The multigenic calcitonin family is composed of calcitonin, amylin, two calcitonin-gene related peptides (CGRPα and CGRPβ), adrenomedullin (AM), intermedin or AM2 and the newly discovered calcitonin receptor stimulating peptides (CRSP) (Table 1) (Katafuchi et al., 2003, Roh et al., 2004, Takei et al., 2004). Adrenomedullin (AM) was originally isolated from human pheochromocytoma and characterized by its ability to raise intracellular cAMP levels in rat platelet (Kitamura et al., 1993). AM, which possesses 25% homology with CGRPα and 28% with AM2, shares partial structural homology with calcitonin family peptides depicted by a six amino acid ring and, except for the CRSP, a C-terminal amide function well conserved among vertebrates (Bell and McDermott, 2008, Hinson et al., 2000, Poyner et al., 2002).

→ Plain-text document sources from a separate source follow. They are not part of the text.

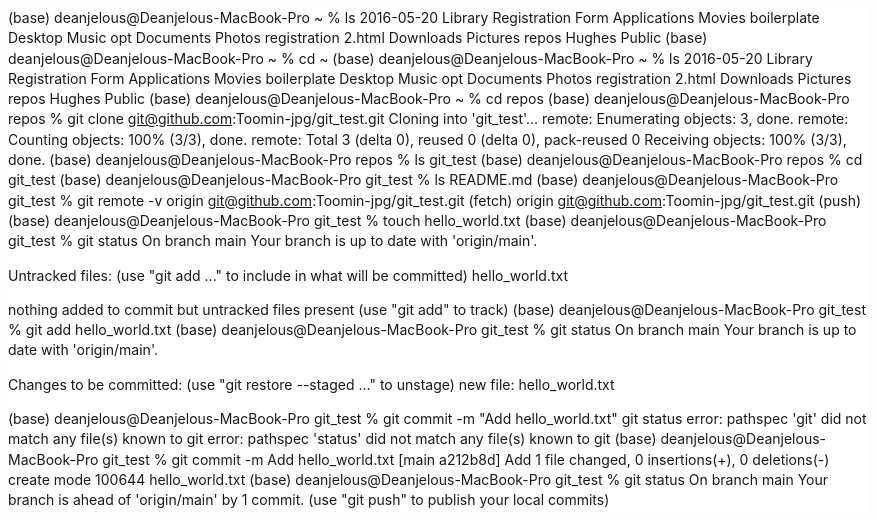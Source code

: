 (base) deanjelous@Deanjelous-MacBook-Pro ~ % ls
2016-05-20		Library			Registration Form
Applications		Movies			boilerplate
Desktop			Music			opt
Documents		Photos			registration 2.html
Downloads		Pictures		repos
Hughes			Public
(base) deanjelous@Deanjelous-MacBook-Pro ~ % cd ~
(base) deanjelous@Deanjelous-MacBook-Pro ~ % ls
2016-05-20		Library			Registration Form
Applications		Movies			boilerplate
Desktop			Music			opt
Documents		Photos			registration 2.html
Downloads		Pictures		repos
Hughes			Public
(base) deanjelous@Deanjelous-MacBook-Pro ~ % cd repos
(base) deanjelous@Deanjelous-MacBook-Pro repos % git clone git@github.com:Toomin-jpg/git_test.git
Cloning into 'git_test'...
remote: Enumerating objects: 3, done.
remote: Counting objects: 100% (3/3), done.
remote: Total 3 (delta 0), reused 0 (delta 0), pack-reused 0
Receiving objects: 100% (3/3), done.
(base) deanjelous@Deanjelous-MacBook-Pro repos % ls
git_test
(base) deanjelous@Deanjelous-MacBook-Pro repos % cd git_test 
(base) deanjelous@Deanjelous-MacBook-Pro git_test % ls
README.md
(base) deanjelous@Deanjelous-MacBook-Pro git_test % git remote -v
origin	git@github.com:Toomin-jpg/git_test.git (fetch)
origin	git@github.com:Toomin-jpg/git_test.git (push)
(base) deanjelous@Deanjelous-MacBook-Pro git_test % touch hello_world.txt
(base) deanjelous@Deanjelous-MacBook-Pro git_test % git status
On branch main
Your branch is up to date with 'origin/main'.

Untracked files:
  (use "git add <file>..." to include in what will be committed)
	hello_world.txt

nothing added to commit but untracked files present (use "git add" to track)
(base) deanjelous@Deanjelous-MacBook-Pro git_test % git add hello_world.txt 
(base) deanjelous@Deanjelous-MacBook-Pro git_test % git status
On branch main
Your branch is up to date with 'origin/main'.

Changes to be committed:
  (use "git restore --staged <file>..." to unstage)
	new file:   hello_world.txt

(base) deanjelous@Deanjelous-MacBook-Pro git_test % git commit -m "Add hello_world.txt" git status
error: pathspec 'git' did not match any file(s) known to git
error: pathspec 'status' did not match any file(s) known to git
(base) deanjelous@Deanjelous-MacBook-Pro git_test % git commit -m Add hello_world.txt 
[main a212b8d] Add
 1 file changed, 0 insertions(+), 0 deletions(-)
 create mode 100644 hello_world.txt
(base) deanjelous@Deanjelous-MacBook-Pro git_test % git status
On branch main
Your branch is ahead of 'origin/main' by 1 commit.
  (use "git push" to publish your local commits)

Numerous studies demonstrated that AM exerts pleiotropic actions (Hinson et al., 2000) including cell proliferation (Shichiri and Hirata, 2003), migration (Fukai et al., 2003), apoptosis (Shichiri et al., 1999), inflammation (Hirata et al., 1996, Sugo et al., 1995), angiogenesis (Kim et al., 2003), and hormone secretion (Nikitenko et al., 2002). However, the major role of AM, which is a paracrine control of vascular function (particularly microvascular), is supported by the high levels of peptide secreted by endothelial and vascular smooth muscle cells (Chu et al., 2001).

Peptides from the calcitonin family mediate their action through different heterodimer complexes between a conventional GPCR [known as calcitonin receptor (CTR) or calcitonin receptor-like receptor (CLR)] and a single transmembrane protein called receptor activity-modifying protein (RAMP) (Parameswaran and Spielman, 2006). Pharmacological studies revealed that at least three peptides, namely CGRP, amylin, and AM2, are able to bind AM receptors that are formed by the co-expression of RAMP2 or RAMP3 with CLR (Born et al., 2002, McLatchie et al., 1998, Parameswaran and Spielman, 2006, Poyner et al., 2002).

Earlier studies have demonstrated that AM is secreted from various tissues, including vessels, heart, and lungs (Ichiki et al., 1994, Sakata et al., 1994). Important specific AM binding sites were reported in rat and human lungs and it was shown that these receptors exhibit different pharmacological properties than receptors found in the heart (Martinez et al., 1997, Owji et al., 1995).

Therefore, due to the high density of AM receptors in the cardio-respiratory system and the fact that AM metabolism occurs primarily via receptor binding in a variety of tissues including lungs (Dupuis et al., 2005), it was proposed that AM receptors could represent a key-target useful for the diagnosis of disorders of the pulmonary circulation with radiolabeled AM-related drugs. Recently, we reported the use of [^99mTc]AM to obtain highly selective images of the pulmonary circulation (Fig. 1; Harel et al., 2008). Moreover, pharmacokinetics and pharmacodynamics of [^99mTc]AM, as evaluated in dogs, supported the pulmonary specificity and clearance of AM by lungs.

This study aimed at identifying the pharmacological profile of [^99mTc]AM receptor-specific binding sites found in dog lung. Using known agonists and antagonists of the calcitonin peptide family and [¹²⁵I]AM used as the radioligand, we were able to demonstrate that dog lung homogenates express a specific AM receptor that exhibits AM₁ properties.